You know what is the most rare and precious thing in the world? It's the smile from someone who hardly ever smiles. It's warm and happy and genuine, it's nothing like the polite upturn of the mouth used by everyone else for everything, and it's all the more beautiful because you might never see it again and you're left scrambling, wondering what you did that you might do again, just to see that smile one more time. It's something you want to hug away in your memory forever, because the feeling it inspires is like nothing on earth.
See, this is why the cold, antisocial types are so popular with the lady-folk. Being one of the lady-folk myself, I can sympathise.
I haven't mentioned it here previously, but for the past three weeks I've been sick - first with a terrible sore throat, and subsequently with a persistent cough which has not resolved as of yet. It is primarily the cough which has exiled me, from the lab where I do my research and thus, from all the friends close enough to meet in person. It has been a horrible experience.

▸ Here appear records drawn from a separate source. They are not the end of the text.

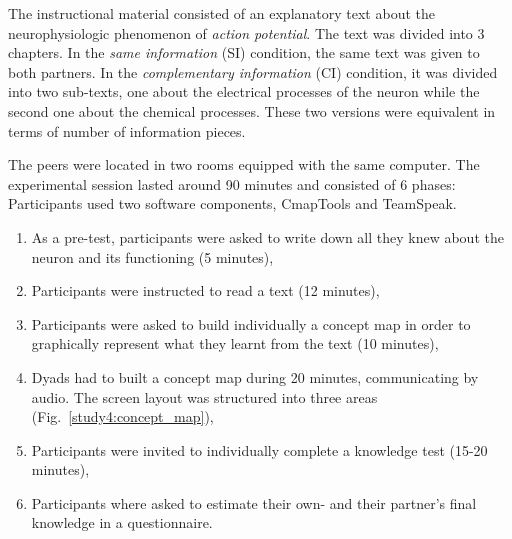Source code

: \documentclass[natbib]{svjour3}
\begin{document}
The instructional material consisted of an explanatory text about the
neurophysiologic phenomenon of \emph{action potential}. The text was divided
into 3 chapters.  In the \emph{same information} (SI) condition, the same text
was given to both partners. In the \emph{complementary information} (CI)
condition, it was divided into two sub-texts, one about the electrical processes
of the neuron while the second one about the chemical processes. These two
versions were equivalent in terms of number of information pieces. 

The peers were located in two rooms equipped with the same
computer.  The experimental session lasted around 90 minutes and consisted of 6
phases: Participants used two software components, {\sc CmapTools} and {\sc
TeamSpeak}.

\begin{enumerate}

    \item As a pre-test, participants were asked to write down all they knew
        about the neuron and its functioning (5 minutes),

    \item Participants were instructed to read a text (12 minutes),

    \item Participants were asked to build individually a concept map in order to
        graphically represent what they learnt from the text (10 minutes),

    \item Dyads had to built a concept map during 20 minutes, communicating by
        audio.  The screen layout was structured into three areas
        (Fig.~\ref{study4:concept_map}),

    \item Participants were invited to individually complete a knowledge test
        (15-20 minutes),

    \item Participants where asked to estimate their own- and their partner's
        final knowledge in a questionnaire. 

\end{enumerate}
\end{document}

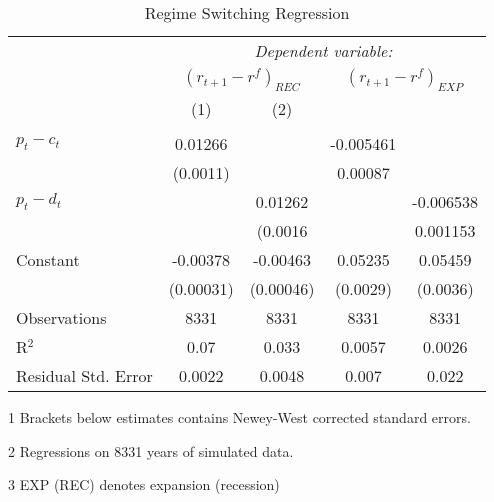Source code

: \begin{table}[H]
\centering   
  \caption{Regime Switching Regression}           
  \label{tab:RSregress}     
  \begin{threeparttable}
\begin{tabular}{@{\hspace{5pt}}l@{\hspace{5pt}}cccc} 
\toprule 
 & \multicolumn{4}{c}{\textit{Dependent variable:}} \\ 
 & \multicolumn{2}{c}{$\left(r_{t+1}-r^f\right)_{REC}$} & \multicolumn{2}{c}{$\left(r_{t+1}-r^f\right)_{EXP}$} \\ 
 \cmidrule(rr){2-5}
 & (1)   &   (2) \\ 
\midrule  
\\[-2.1ex] $ p_t - c_t $ & 0.01266&  &-0.005461   & \\ 
  & (0.0011) & &0.00087 & \\ 
 \addlinespace 
 $p_t - d_t$ &  & 0.01262 & &-0.006538 \\
 & & (0.0016 & &0.001153 \\
 \addlinespace 
 Constant &-0.00378 &-0.00463 &0.05235 &0.05459 \\ 
  &(0.00031) &(0.00046) &(0.0029) &(0.0036) \\ 
 \addlinespace 
\midrule  
Observations & 8331 & 8331 & 8331 &8331\\ 
R$^{2}$ &0.07 & 0.033 & 0.0057 &0.0026\\ 
Residual Std. Error &0.0022 & 0.0048 &0.007 & 0.022  \\ 
\bottomrule 
\end{tabular} 
\begin{tablenotes}
\footnotesize{
\item[1] Brackets below estimates contains Newey-West corrected standard errors. 
\item[2] Regressions on 8331 years of simulated data.
\item[3] EXP (REC) denotes expansion (recession)
}
\end{tablenotes}
\end{threeparttable}
\end{table} 
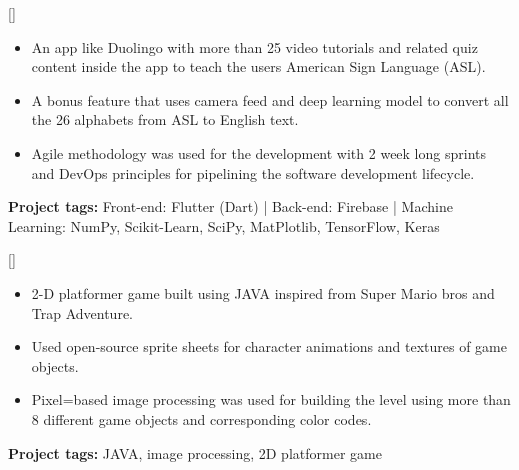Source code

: \documentclass{article}
\begin{document}
[]
\begin{itemize}
\item An app like Duolingo with more than 25 video tutorials and related quiz content inside the app to teach the users American Sign Language (ASL).
\item A bonus feature that uses camera feed and deep learning model to convert all the 26 alphabets from ASL to English text.
\item Agile methodology was used for the development with 2 week long sprints and DevOps principles for pipelining the software development lifecycle.
\end{itemize}
\textbf{Project tags:} 
Front-end: Flutter (Dart) | Back-end: Firebase | Machine Learning: NumPy, Scikit-Learn, SciPy, MatPlotlib, TensorFlow, Keras


[]
\item
\begin{itemize}
\item 2-D platformer game built using JAVA inspired from Super Mario bros and Trap Adventure.
\item Used open-source sprite sheets for character animations and textures of game objects.
\item Pixel=based image processing was used for building the level using more than 8 different game objects and corresponding color codes.

\end{itemize}
\textbf{Project tags:} JAVA, image processing, 2D platformer game

\end{document}
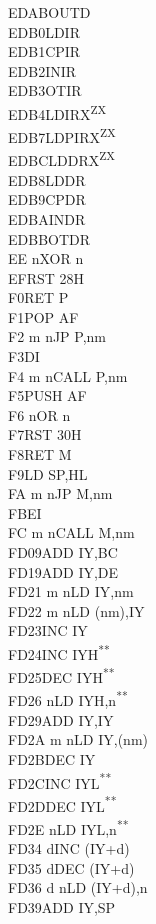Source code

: \documentclass[12pt,twoside,openright,a4paper]{book}
\newcommand{\UNDOC}{\textnormal{\textsuperscript{**}}}
\newcommand{\ZXN}{\textnormal{\textsuperscript{ZX}}}
\begin{document}
\begin{multicols}{3}
{\begin{tabbing}
	EDAB\>OUTD\\
	EDB0\>LDIR\\
	EDB1\>CPIR\\
	EDB2\>INIR\\
	EDB3\>OTIR\\
	EDB4\>LDIRX\ZXN\\
	EDB7\>LDPIRX\ZXN\\
	EDBC\>LDDRX\ZXN\\
	EDB8\>LDDR\\
	EDB9\>CPDR\\
	EDBA\>INDR\\
	EDBB\>OTDR\\
	EE n\>XOR n\\
	EF\>RST 28H\\
	F0\>RET P\\
	F1\>POP AF\\
	F2 m n\>JP P,nm\\
	F3\>DI\\
	F4 m n\>CALL P,nm\\
	F5\>PUSH AF\\
	F6 n\>OR n\\
	F7\>RST 30H\\
	F8\>RET M\\
	F9\>LD SP,HL\\
	FA m n\>JP M,nm\\
	FB\>EI\\
	FC m n\>CALL M,nm\\
	FD09\>ADD IY,BC\\
	FD19\>ADD IY,DE\\
	FD21 m n\>LD IY,nm\\
	FD22 m n\>LD (nm),IY\\
	FD23\>INC IY\\
	FD24\>INC IYH\UNDOC\\
	FD25\>DEC IYH\UNDOC\\
	FD26 n\>LD IYH,n\UNDOC\\
	FD29\>ADD IY,IY\\
	FD2A m n\>LD IY,(nm)\\
	FD2B\>DEC IY\\
	FD2C\>INC IYL\UNDOC\\
	FD2D\>DEC IYL\UNDOC\\
	FD2E n\>LD IYL,n\UNDOC\\
	FD34 d\>INC (IY+d)\\
	FD35 d\>DEC (IY+d)\\
	FD36 d n\>LD (IY+d),n\\
	FD39\>ADD IY,SP\\

\end{tabbing}}
\end{multicols}
\end{document}
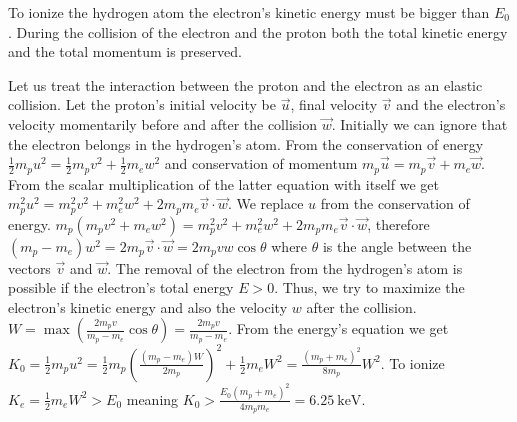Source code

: {\ifEngHint
To ionize the hydrogen atom the electron’s kinetic energy must be bigger than $E_0$. During the collision of the electron and the proton both the total kinetic energy and the total momentum is preserved.
\fi


\ifEngSolution
Let us treat the interaction between the proton and the electron as an elastic collision. Let the proton’s initial velocity be $\vec{u}$, final velocity $\vec{v}$ and the electron’s velocity momentarily before and after the collision $\vec{w}$. Initially we can ignore that the electron belongs in the hydrogen’s atom. From the conservation of energy $\frac{1}{2}m_p u^2 = \frac{1}{2}m_p v^2 + \frac{1}{2}m_e w^2$ and conservation of momentum $m_p \vec{u} = m_p \vec{v} + m_e \vec{w}$. From the scalar multiplication of the latter equation with itself we get $m_p^2 u^2 = m_p^2 v^2 + m_e^2 w^2 + 2 m_p m_e \vec{v}\cdot \vec{w}$. We replace $u$ from the conservation of energy. $m_p ( m_p v^2 + m_e w^2 ) = m_p^2 v^2 + m_e^2 w^2 + 2 m_p m_e \vec{v}\cdot \vec{w}$, therefore $( m_p - m_e ) w^2 = 2 m_p \vec{v}\cdot\vec{w} = 2 m_p vw \cos\theta$ where $\theta$ is the angle between the vectors $\vec{v}$ and $\vec{w}$. The removal of the electron from the hydrogen’s atom is possible if the electron’s total energy $E>0$. Thus, we try to maximize the electron’s kinetic energy and also the velocity $w$ after the collision. $W = \max\left(\frac{2 m_p v}{m_p - m_e}\cos\theta\right) = \frac{2 m_p v}{m_p - m_e}$. From the energy’s equation we get $K_0 = \frac{1}{2}m_p u^2 = \frac{1}{2}m_p \left(\frac{( m_p - m_e ) W}{2 m_p}\right)^2 + \frac{1}{2}m_e W^2 = \frac{(m_p + m_e)^2}{8 m_p} W^2$. To ionize $K_e = \frac{1}{2}m_e W^2 > E_0$ meaning $K_0 > \frac{E_0 (m_p + m_e)^2}{4 m_p m_e} = \SI{6.25}{\kilo\electronvolt}$.
\fi
}
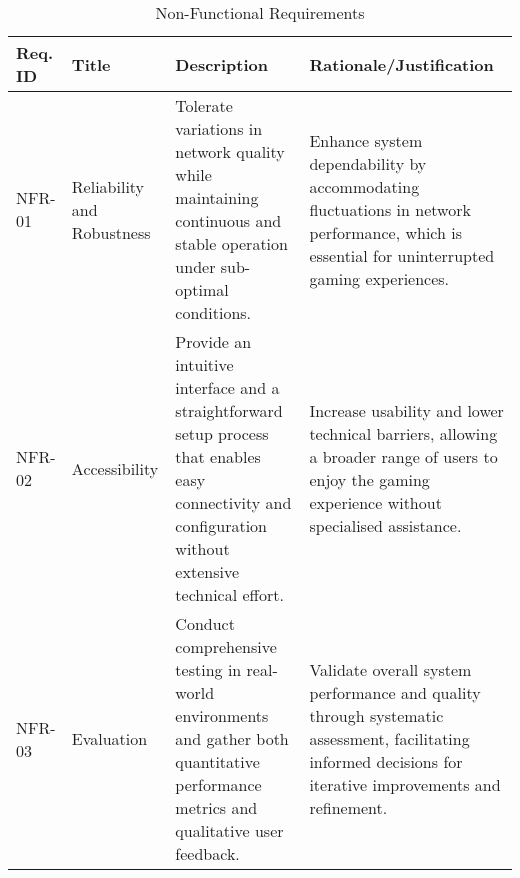 \begin{table}[!ht]
    \centering
    \begin{tabular}{|p{1cm}|p{3cm}|p{6cm}|p{5cm}|}
    \hline
        Req. ID & Title & Description & Rationale/Justification \\ \hline
        NFR-01 & Reliability and Robustness & Tolerate variations in network quality while maintaining continuous and stable operation under sub-optimal conditions. & Enhance system dependability by accommodating fluctuations in network performance, which is essential for uninterrupted gaming experiences. \\ \hline
        NFR-02 & Accessibility & Provide an intuitive interface and a straightforward setup process that enables easy connectivity and configuration without extensive technical effort. & Increase usability and lower technical barriers, allowing a broader range of users to enjoy the gaming experience without specialised assistance. \\ \hline
        NFR-03 & Evaluation & Conduct comprehensive testing in real-world environments and gather both quantitative performance metrics and qualitative user feedback. & Validate overall system performance and quality through systematic assessment, facilitating informed decisions for iterative improvements and refinement. \\ \hline
    \end{tabular}
    \caption{Non-Functional Requirements}
    \label{tab:non-functional-requirements}
\end{table}
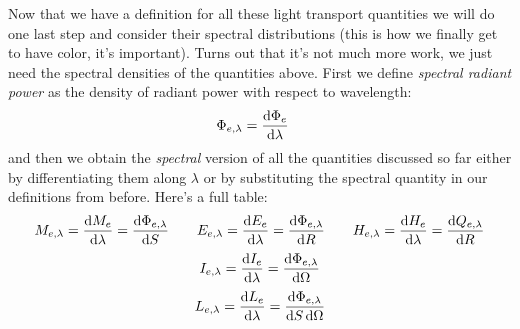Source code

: Now that we have a definition for all these light transport quantities
we will do one last step and consider their spectral distributions (this is how we finally get
to have \gls{color}, it's important). 
Turns out that it's not much more work, we just need the spectral densities of the quantities above. 
First we define \textsl{spectral radiant power} as the density of radiant power with respect to wavelength:
\begin{equation}
	\Phi_{e,\lambda} = \frac{\mathop{}\!\mathrm{d}\Phi_e}{\mathop{}\!\mathrm{d}\lambda} \quad
\end{equation}
and then we obtain the \textsl{spectral} version of all the quantities discussed so far
either by differentiating them along $\lambda$ or by substituting the spectral quantity in our definitions 
from before. Here's a full table:
\begin{equation}
	M_{e,\lambda} = \frac{\d M_e}{\d\lambda} = \frac{\d\Phi_{e,\lambda}}{\d S} \qquad
	E_{e,\lambda} = \frac{\d E_e}{\d\lambda} = \frac{\d\Phi_{e,\lambda}}{\d R} \qquad
	H_{e,\lambda} = \frac{\d H_e}{\d\lambda} = \frac{\d Q_{e,\lambda}}{\d R} 
\end{equation}
\begin{equation}
	I_{e,\lambda} = \frac{\mathop{}\!\mathrm{d} I_e}{\mathop{}\!\mathrm{d}\lambda} = \frac{\mathop{}\!\mathrm{d}\Phi_{e,\lambda}}{\mathop{}\!\mathrm{d}\Omega} 
\end{equation}
\begin{equation}
	L_{e,\lambda} = \frac{\mathop{}\!\mathrm{d} L_e}{\mathop{}\!\mathrm{d}\lambda} = \frac{\mathop{}\!\mathrm{d}\Phi_{e,\lambda}}{\mathop{}\!\mathrm{d} S \mathop{}\!\mathrm{d}\Omega} 
\end{equation}



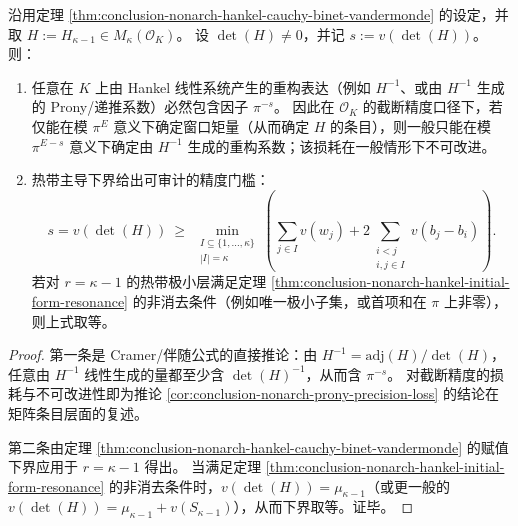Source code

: \begin{theorem}\label{thm:conclusion-nonarch-prony-unavoidable-precision-threshold}
沿用定理 \ref{thm:conclusion-nonarch-hankel-cauchy-binet-vandermonde} 的设定，并取 \(H:=H_{\kappa-1}\in M_\kappa(\mathcal O_K)\)。
设 \(\det(H)\neq 0\)，并记 \(s:=v(\det(H))\)。
则：
\begin{enumerate}
  \item 任意在 \(K\) 上由 Hankel 线性系统产生的重构表达（例如 \(H^{-1}\)、或由 \(H^{-1}\) 生成的 Prony/递推系数）必然包含因子 \(\pi^{-s}\)。
  因此在 \(\mathcal O_K\) 的截断精度口径下，若仅能在模 \(\pi^{E}\) 意义下确定窗口矩量（从而确定 \(H\) 的条目），则一般只能在模 \(\pi^{E-s}\) 意义下确定由 \(H^{-1}\) 生成的重构系数；该损耗在一般情形下不可改进。
  \item 热带主导下界给出可审计的精度门槛：
  \[
  \boxed{\;
  s=v(\det(H))
  \ \ge\
  \min_{\substack{I\subseteq\{1,\dots,\kappa\}\\ |I|=\kappa}}
  \left(
  \sum_{j\in I}v(w_j)
  +2\!\!\sum_{\substack{i<j\\ i,j\in I}}v(b_j-b_i)
  \right).\;}
  \]
  若对 \(r=\kappa-1\) 的热带极小层满足定理 \ref{thm:conclusion-nonarch-hankel-initial-form-resonance} 的非消去条件（例如唯一极小子集，或首项和在 \(\pi\) 上非零），则上式取等。
\end{enumerate}
\end{theorem}
\begin{proof}
第一条是 Cramer/伴随公式的直接推论：由
\(
H^{-1}=\mathrm{adj}(H)/\det(H)
\)，
任意由 \(H^{-1}\) 线性生成的量都至少含 \(\det(H)^{-1}\)，从而含 \(\pi^{-s}\)。
对截断精度的损耗与不可改进性即为推论 \ref{cor:conclusion-nonarch-prony-precision-loss} 的结论在矩阵条目层面的复述。
\par
第二条由定理 \ref{thm:conclusion-nonarch-hankel-cauchy-binet-vandermonde} 的赋值下界应用于 \(r=\kappa-1\) 得出。
当满足定理 \ref{thm:conclusion-nonarch-hankel-initial-form-resonance} 的非消去条件时，\(v(\det(H))=\mu_{\kappa-1}\)（或更一般的 \(v(\det(H))=\mu_{\kappa-1}+v(S_{\kappa-1})\)），从而下界取等。证毕。
\end{proof}
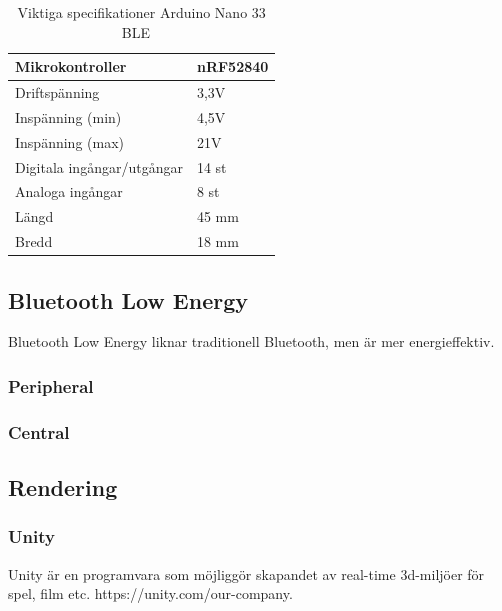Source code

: \documentclass[a4paper]{article}
\begin{document}
\begin{sloppypar}
    \begin{table}[h]
        \begin{center}
            \caption{Viktiga specifikationer Arduino Nano 33 BLE ~\cite{Arduino:ABX00030}}
            \label{table:ArduinoNano}
            \begin{tabular}{ | l | l | }
                \hline
                Mikrokontroller            & nRF52840 \\
                \hline
                Driftspänning              & 3,3V     \\
                \hline
                Inspänning (min)           & 4,5V     \\
                \hline
                Inspänning (max)           & 21V      \\
                \hline
                Digitala ingångar/utgångar & 14 st    \\
                \hline
                Analoga ingångar           & 8 st     \\
                \hline
                Längd                      & 45 mm    \\
                \hline
                Bredd                      & 18 mm    \\
                \hline
            \end{tabular}
        \end{center}
    \end{table}
    \subsection{Bluetooth Low Energy}
    Bluetooth Low Energy liknar traditionell Bluetooth, men är mer energieffektiv.
    \subsubsection{Peripheral}
    \subsubsection{Central}

    \subsection{Rendering}
    \subsubsection{Unity}
    Unity är en programvara som möjliggör skapandet av real-time 3d-miljöer för spel, film etc. https://unity.com/our-company.


\end{sloppypar}
\end{document}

I used to think I was antisocial, able to sustain myself on a minimal of human contact. But these weeks have shown otherwise. I need that social contact, not as a momentary pleasure but as a critical requirement for maintaining my mental equilibrium. I need to see people, talk to them, know that they miss me as much as I miss them. It's been a frightening, frightening revelation.
Those throwaway well-wishes, tacked onto the end of the few messages I received while trapped at home - "Hope you're feeling better" - they should not have been like a cooling drink after a long trek through a desert. I should not have been as thirsty as I was. There shouldn't have been a desert.
I am far more human that I thought I was, and it terrifies me.